You think documentation slows you down? No. It is the invisible refill workflow that will quietly eat your time, your sanity, and—if you are careless—your license.
Let me walk you through the mistakes that turn “just a few refills” into a 90‑minute black hole at 4:45 p.m.
1. Treating Refill Requests as Low‑Risk, Low‑Priority “Admin Work”
This is the first and most dangerous error: assuming refills are trivial.
They are not. Every refill is a mini-clinical decision with liability attached. When you treat them like “paperwork,” you do all of the following:
- Click “approve” without reviewing the chart
- Refill controlled substances without checking dates, PDMP, or prior agreements
- Extend high‑risk meds (warfarin, DOACs, insulin, antipsychotics) without verifying labs or follow‑up
- Miss red flags buried in pharmacy notes (“patient reports new dizziness and falls”, “BP 92/54 at home”)
Here is what then happens:
- You get a safety report after a patient falls because you reflex-refilled a sedative.
- Your attending asks why you renewed lisinopril in a patient whose creatinine doubled two months ago.
- Pharmacy calls back three times to clarify half‑baked orders you pushed through in a rush.
Refills are not clerical. They are patient care decisions with fewer guardrails and less context.
Avoid this mistake by using a simple internal rule:
If you would not be comfortable defending the refill in front of your program director after a bad outcome, you should not be clicking “approve” without more information.
| Category | Value |
|---|---|
| Medication refills | 35 |
| Results review | 25 |
| Patient messages | 25 |
| Administrative tasks | 15 |
That 35%? That is what silently kills your clinic productivity if you are careless.
2. Opening Refill Messages One by One Without a System
The second big mistake is “random clicking.” You sit down at your workstation between patients, see 17 refill messages, and open them in whatever order catches your eye. No batching. No triage. No pattern.
That looks like this:
- Open one refill → realize you need to review labs → get distracted
- Get called into a room → come back → open a different refill → now a result pops in → you pivot
- Repeat this loop 10 times → nothing fully done, mental context switching all day
The cognitive switching cost is brutal. You feel busy the entire day but your inbasket never gets under control.
The better approach is a deliberate workflow.
For example:
First pass (triage view only, no order signing yet):
- Scan all refills by subject line/med
- Flag time‑sensitive meds (insulin, anticoagulants, anti‑rejection, seizure meds)
- Identify duplicates (same pharmacy sending the same request twice)
- Separate controlled substances from routine refills
Second pass (batch by type):
- Do all low‑risk, chronic stable meds with clear follow‑up in one go
- Then all controlled substances (slower, more careful, PDMP check, contract review)

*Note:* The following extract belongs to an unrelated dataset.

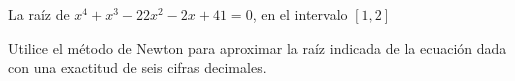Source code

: \item La raíz de $x^4 + x^3 - 22x^2 - 2x + 41 = 0$, en el intervalo $[1, 2]$
\par
Utilice el método de Newton para aproximar la raíz indicada de la ecuación dada con una exactitud de seis cifras decimales.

- Then anything that requires patient contact or clarification
Third pass (communication cleanup):
- Send MyChart messages or call‑back instructions
- Document any refusals with explicit rationale
You do not need a fancy template to do this. You just need to stop clicking in random order.
3. Approving Refills Without Verifying the “Big Four”
The laziest and most dangerous move: approving a refill after glancing only at the medication name. No visit dates. No labs. No vitals. No diagnosis verification.
This is malpractice by omission.
For any non-trivial medication, you should at least check the Big Four:
Last visit date
- When was this patient actually seen?
- Was it with you, your clinic, or some other specialty?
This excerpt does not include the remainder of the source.